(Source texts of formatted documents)
┄┄┄┄┄┄┄┄┄┄

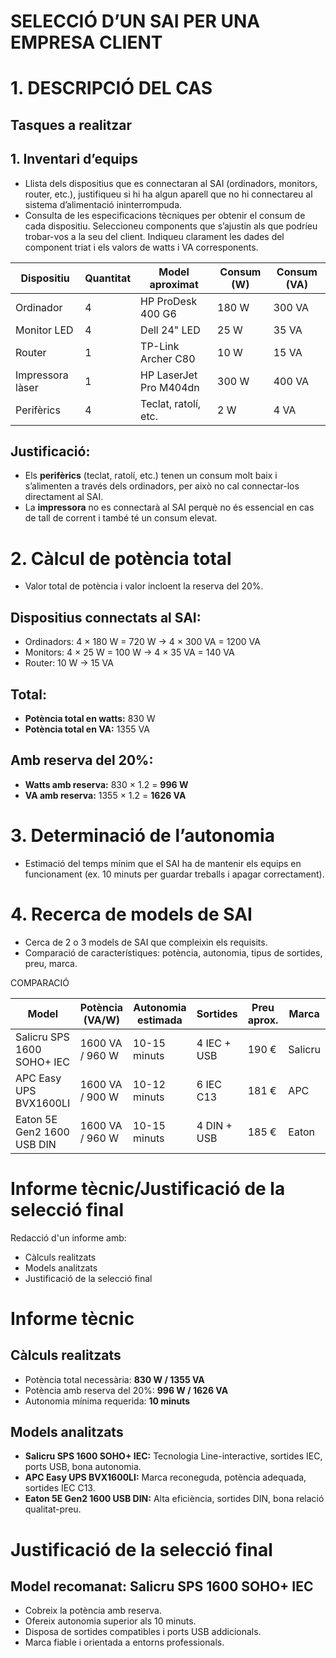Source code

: # SELECCIÓ D’UN SAI PER UNA EMPRESA CLIENT

# 1. DESCRIPCIÓ DEL CAS

## Tasques a realitzar  
## 1. Inventari d’equips  
- Llista dels dispositius que es connectaran al SAI (ordinadors, monitors, router, etc.), justifiqueu si hi ha algun aparell que no hi connectareu al sistema d’alimentació ininterrompuda.  
- Consulta de les especificacions tècniques per obtenir el consum de cada dispositiu. Seleccioneu components que s’ajustin als que podríeu trobar-vos a la seu del client. Indiqueu clarament les dades del component triat i els valors de watts i VA corresponents.

| Dispositiu       | Quantitat | Model aproximat          | Consum (W) | Consum (VA) |
|------------------|-----------|-------------------------|------------|-------------|
| Ordinador        | 4         | HP ProDesk 400 G6       | 180 W      | 300 VA      |
| Monitor LED      | 4         | Dell 24" LED            | 25 W       | 35 VA       |
| Router           | 1         | TP-Link Archer C80      | 10 W       | 15 VA       |
| Impressora làser | 1         | HP LaserJet Pro M404dn  | 300 W      | 400 VA      |
| Perifèrics       | 4         | Teclat, ratolí, etc.    | 2 W        | 4 VA        |

## Justificació:  
- Els **perifèrics** (teclat, ratolí, etc.) tenen un consum molt baix i s’alimenten a través dels ordinadors, per això no cal connectar-los directament al SAI.  
- La **impressora** no es connectarà al SAI perquè no és essencial en cas de tall de corrent i també té un consum elevat.

# 2. Càlcul de potència total  
- Valor total de potència i valor incloent la reserva del 20%.

## Dispositius connectats al SAI:  
- Ordinadors: 4 × 180 W = 720 W → 4 × 300 VA = 1200 VA  
- Monitors: 4 × 25 W = 100 W → 4 × 35 VA = 140 VA  
- Router: 10 W → 15 VA  

## Total:  
- **Potència total en watts:** 830 W  
- **Potència total en VA:** 1355 VA  

## Amb reserva del 20%:  
- **Watts amb reserva:** 830 × 1.2 = **996 W**
- **VA amb reserva:** 1355 × 1.2 = **1626 VA**

# 3. Determinació de l’autonomia  
- Estimació del temps mínim que el SAI ha de mantenir els equips en funcionament (ex. 10 minuts per guardar treballs i apagar correctament).

# 4. Recerca de models de SAI  
- Cerca de 2 o 3 models de SAI que compleixin els requisits.  
- Comparació de característiques: potència, autonomia, tipus de sortides, preu, marca.

COMPARACIÓ

| Model                      | Potència (VA/W)      | Autonomia estimada | Sortides      | Preu aprox. | Marca  |
|----------------------------|---------------------|--------------------|---------------|-------------|--------|
| Salicru SPS 1600 SOHO+ IEC | 1600 VA / 960 W     | 10-15 minuts       | 4 IEC + USB   | 190 €       | Salicru|
| APC Easy UPS BVX1600LI      | 1600 VA / 900 W     | 10-12 minuts       | 6 IEC C13     | 181 €       | APC    |
| Eaton 5E Gen2 1600 USB DIN  | 1600 VA / 960 W     | 10-15 minuts       | 4 DIN + USB   | 185 €       | Eaton  |

# Informe tècnic/Justificació de la selecció final  
Redacció d'un informe amb:  
- Càlculs realitzats  
- Models analitzats  
- Justificació de la selecció final  

# Informe tècnic  
## Càlculs realitzats  
- Potència total necessària: **830 W / 1355 VA**  
- Potència amb reserva del 20%: **996 W / 1626 VA**  
- Autonomia mínima requerida: **10 minuts**  

## Models analitzats  
- **Salicru SPS 1600 SOHO+ IEC:** Tecnologia Line-interactive, sortides IEC, ports USB, bona autonomia.  
- **APC Easy UPS BVX1600LI:** Marca reconeguda, potència adequada, sortides IEC C13.  
- **Eaton 5E Gen2 1600 USB DIN:** Alta eficiència, sortides DIN, bona relació qualitat-preu.

# Justificació de la selecció final  
## Model recomanat: Salicru SPS 1600 SOHO+ IEC  
- Cobreix la potència amb reserva.  
- Ofereix autonomia superior als 10 minuts.  
- Disposa de sortides compatibles i ports USB addicionals.  
- Marca fiable i orientada a entorns professionals.

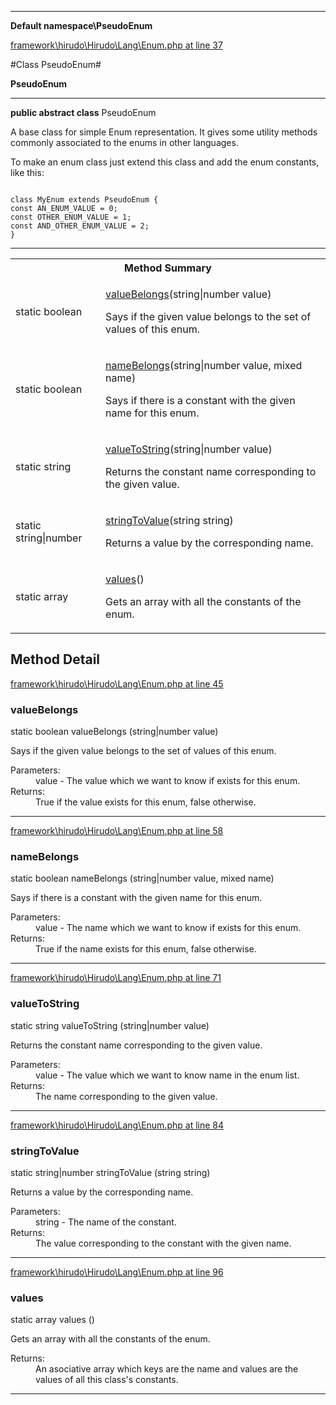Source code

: 

- - -

**Default namespace\PseudoEnum**


<a href="https://github.com/JeyDotC/Hirudo/blob/master/framework/hirudo/Hirudo/Lang/Enum.php#L37" target='_blank'>framework\hirudo\Hirudo\Lang\Enum.php at line 37</a>

#Class PseudoEnum#

**PseudoEnum**




- - -

<p><strong>public abstract  class</strong> <span>PseudoEnum</span></p>

<div class="comment" id="overview_description"><p><p>A base class for simple Enum representation. It gives some utility methods
commonly associated to the enums in other languages.</p></p><p><p>To make an enum class just extend this class and add the enum constants, like this:</p><p><code>
class MyEnum extends PseudoEnum {
const AN_ENUM_VALUE = 0;
const OTHER_ENUM_VALUE = 1;
const AND_OTHER_ENUM_VALUE = 2;
}
</code></p></p></div>



<hr />

<table id="summary_method">
<tr><th colspan="2">Method Summary</th></tr>
<tr>
<td><span class='k'>static </span> <span class='nx'>boolean</span></td>
<td class="description"><p class="name"><a href="#valuebelongs">valueBelongs</a>(string|number value)</p><p class="description">Says if the given value belongs to the set of values  of this enum.</p></td>
</tr>
<tr>
<td><span class='k'>static </span> <span class='nx'>boolean</span></td>
<td class="description"><p class="name"><a href="#namebelongs">nameBelongs</a>(string|number value, mixed name)</p><p class="description">Says if there is a constant with the given name for this enum.</p></td>
</tr>
<tr>
<td><span class='k'>static </span> <span class='nx'>string</span></td>
<td class="description"><p class="name"><a href="#valuetostring">valueToString</a>(string|number value)</p><p class="description">Returns the constant name corresponding to the given value.</p></td>
</tr>
<tr>
<td><span class='k'>static </span> <span class='nx'>string|number</span></td>
<td class="description"><p class="name"><a href="#stringtovalue">stringToValue</a>(string string)</p><p class="description">Returns a value by the corresponding name.</p></td>
</tr>
<tr>
<td><span class='k'>static </span> <span class='nx'>array</span></td>
<td class="description"><p class="name"><a href="#values">values</a>()</p><p class="description">Gets an array with all the constants of the enum.</p></td>
</tr>
</table>

<h2 id="detail_method">Method Detail</h2>

<a href="https://github.com/JeyDotC/Hirudo/blob/master/framework/hirudo/Hirudo/Lang/Enum.php#L45" target='_blank'>framework\hirudo\Hirudo\Lang\Enum.php at line 45</a>

<h3 id="valueBelongs()">valueBelongs</h3>
<span class='k'>static </span> <span class='nx'>boolean</span> <span class='nf'>valueBelongs</span> (string|number value)

<div class="details">
<p>Says if the given value belongs to the set of values  of this enum.</p><dl>
<dt>Parameters:</dt>
<dd>value - The value which we want to know if exists for this enum.</dd>
<dt>Returns:</dt>
<dd>True if the value exists for this enum, false otherwise.</dd>
</dl>

</div>

- - -


<a href="https://github.com/JeyDotC/Hirudo/blob/master/framework/hirudo/Hirudo/Lang/Enum.php#L58" target='_blank'>framework\hirudo\Hirudo\Lang\Enum.php at line 58</a>

<h3 id="nameBelongs()">nameBelongs</h3>
<span class='k'>static </span> <span class='nx'>boolean</span> <span class='nf'>nameBelongs</span> (string|number value, mixed name)

<div class="details">
<p>Says if there is a constant with the given name for this enum.</p><dl>
<dt>Parameters:</dt>
<dd>value - The name which we want to know if exists for this enum.</dd>
<dt>Returns:</dt>
<dd>True if the name exists for this enum, false otherwise.</dd>
</dl>

</div>

- - -


<a href="https://github.com/JeyDotC/Hirudo/blob/master/framework/hirudo/Hirudo/Lang/Enum.php#L71" target='_blank'>framework\hirudo\Hirudo\Lang\Enum.php at line 71</a>

<h3 id="valueToString()">valueToString</h3>
<span class='k'>static </span> <span class='nx'>string</span> <span class='nf'>valueToString</span> (string|number value)

<div class="details">
<p>Returns the constant name corresponding to the given value.</p><dl>
<dt>Parameters:</dt>
<dd>value - The value which we want to know name in the enum list.</dd>
<dt>Returns:</dt>
<dd>The name corresponding to the given value.</dd>
</dl>

</div>

- - -


<a href="https://github.com/JeyDotC/Hirudo/blob/master/framework/hirudo/Hirudo/Lang/Enum.php#L84" target='_blank'>framework\hirudo\Hirudo\Lang\Enum.php at line 84</a>

<h3 id="stringToValue()">stringToValue</h3>
<span class='k'>static </span> <span class='nx'>string|number</span> <span class='nf'>stringToValue</span> (string string)

<div class="details">
<p>Returns a value by the corresponding name.</p><dl>
<dt>Parameters:</dt>
<dd>string - The name of the constant.</dd>
<dt>Returns:</dt>
<dd>The value corresponding to the constant with the given name.</dd>
</dl>

</div>

- - -


<a href="https://github.com/JeyDotC/Hirudo/blob/master/framework/hirudo/Hirudo/Lang/Enum.php#L96" target='_blank'>framework\hirudo\Hirudo\Lang\Enum.php at line 96</a>

<h3 id="values()">values</h3>
<span class='k'>static </span> <span class='nx'>array</span> <span class='nf'>values</span> ()

<div class="details">
<p>Gets an array with all the constants of the enum.</p><dl>
<dt>Returns:</dt>
<dd>An asociative array which keys are the name and values are the values of all this class's constants.</dd>
</dl>

</div>

- - -

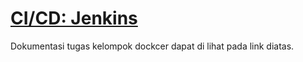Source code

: # [CI/CD: Jenkins](https://github.com/angellaviory/WAYSHUB-App/tree/main/CICD:Jenkins)

Dokumentasi tugas kelompok dockcer dapat di lihat pada link diatas.
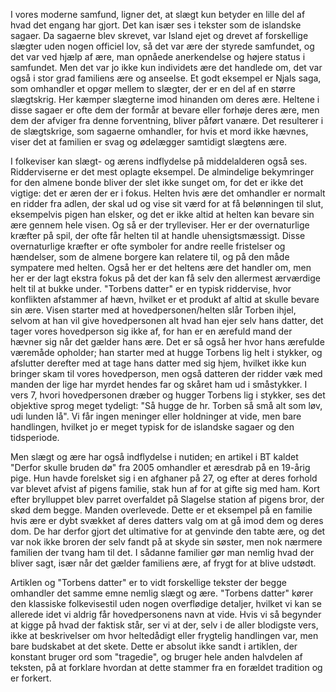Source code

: I vores moderne samfund, ligner det, at slægt kun betyder en lille del
af hvad det engang har gjort. Det kan især ses i tekster som de
islandske sagaer. Da sagaerne blev skrevet, var Island ejet og drevet af
forskellige slægter uden nogen officiel lov, så det var ære der styrede
samfundet, og det var ved hjælp af ære, man opnåede anerkendelse og
højere status i samfundet. Men det var jo ikke kun individets ære det
handlede om, det var også i stor grad familiens ære og anseelse. Et godt
eksempel er Njals saga, som omhandler et opgør mellem to slægter, der er
en del af en større slægtskrig. Her kæmper slægterne imod hinanden om
deres ære. Heltene i disse sagaer er ofte dem der formår at bevare eller
forhøje deres ære, men dem der afviger fra denne forventning, bliver
påført vanære. Det resulterer i de slægtskrige, som sagaerne omhandler,
for hvis et mord ikke hævnes, viser det at familien er svag og ødelægger
samtidigt slægtens ære.

I folkeviser kan slægt- og ærens indflydelse på middelalderen også ses.
Ridderviserne er det mest oplagte eksempel. De almindelige bekymringer
for den almene bonde bliver der slet ikke sunget om, for det er ikke det
vigtige: det er æren der er i fokus. Helten hvis ære det omhandler er
normalt en ridder fra adlen, der skal ud og vise sit værd for at få
belønningen til slut, eksempelvis pigen han elsker, og det er ikke altid
at helten kan bevare sin ære gennem hele visen. Og så er der
trylleviser. Her er der overnaturlige kræfter på spil, der ofte får
helten til at handle uhensigtsmæssigt. Disse overnaturlige kræfter er
ofte symboler for andre reelle fristelser og hændelser, som de almene
borgere kan relatere til, og på den måde sympatere med helten. Også her
er det heltens ære det handler om, men her er der lagt ekstra fokus på
det der kan få selv den allermest ærværdige helt til at bukke under.
"Torbens datter" er en typisk riddervise, hvor konflikten afstammer af
hævn, hvilket er et produkt af altid at skulle bevare sin ære. Visen
starter med at hovedpersonen/helten slår Torben ihjel, selvom at han vil
give hovedpersonen alt hvad han ejer selv hans datter, det tager vores
hovedperson sig ikke af, for han er en ærefuld mand der hævner sig når
det gælder hans ære. Det er så også her hvor hans ærefulde væremåde
opholder; han starter med at hugge Torbens lig helt i stykker, og
afslutter derefter med at tage hans datter med sig hjem, hvilket ikke
kun bringer skam til vores hovedperson, men også datteren der ridder væk
med manden der lige har myrdet hendes far og skåret ham ud i småstykker.
I vers 7, hvori hovedpersonen dræber og hugger Torbens lig i stykker,
ses det objektive sprog meget tydeligt: "Så hugge de hr. Torben så små
alt som løv, udi lunden lå". Vi får ingen meninger eller holdninger at
vide, men bare handlingen, hvilket jo er meget typisk for de islandske
sagaer og den tidsperiode.

Men slægt og ære har også indflydelse i nutiden; en artikel i BT kaldet
"Derfor skulle bruden dø" fra 2005 omhandler et æresdrab på en 19-årig
pige. Hun havde forelsket sig i en afghaner på 27, og efter at deres
forhold var blevet afvist af pigens familie, stak hun af for at gifte
sig med ham. Kort efter brylluppet blev parret overfaldet på Slagelse
station af pigens bror, der skød dem begge. Manden overlevede. Dette er
et eksempel på en familie hvis ære er dybt svækket af deres datters valg
om at gå imod dem og deres dom. De har derfor gjort det ultimative for
at genvinde den tabte ære, og det var nok ikke broren der selv fandt på
at skyde sin søster, men nok nærmere familien der tvang ham til det. I
sådanne familier gør man nemlig hvad der bliver sagt, især når det
gælder familiens ære, af frygt for at blive udstødt.

Artiklen og "Torbens datter" er to vidt forskellige tekster der begge
omhandler det samme emne nemlig slægt og ære. "Torbens datter" kører den
klassiske folkevisestil uden nogen overflødige detaljer, hvilket vi kan
se allerede idet vi aldrig får hovedpersonens navn at vide. Hvis vi så
begynder at kigge på hvad der faktisk står, ser vi at der, selv i de
aller blodigste vers, ikke at beskrivelser om hvor heltedådigt eller
frygtelig handlingen var, men bare budskabet at det skete. Dette er
absolut ikke sandt i artiklen, der konstant bruger ord som "tragedie",
og bruger hele anden halvdelen af teksten, på at forklare hvordan at
dette stammer fra en forældet tradition og er forkert.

┄┄┄┄┄┄┄┄┄┄

### Assignment
Find "klassiske folkevisestil uden" in the entries above and copy that whole line exactly, then each line after it through the line that contains "og bruger hele".

### Written response
klassiske folkevisestil uden nogen overflødige detaljer, hvilket vi kan
se allerede idet vi aldrig får hovedpersonens navn at vide. Hvis vi så
begynder at kigge på hvad der faktisk står, ser vi at der, selv i de
aller blodigste vers, ikke at beskrivelser om hvor heltedådigt eller
frygtelig handlingen var, men bare budskabet at det skete. Dette er
absolut ikke sandt i artiklen, der konstant bruger ord som "tragedie",
og bruger hele anden halvdelen af teksten, på at forklare hvordan at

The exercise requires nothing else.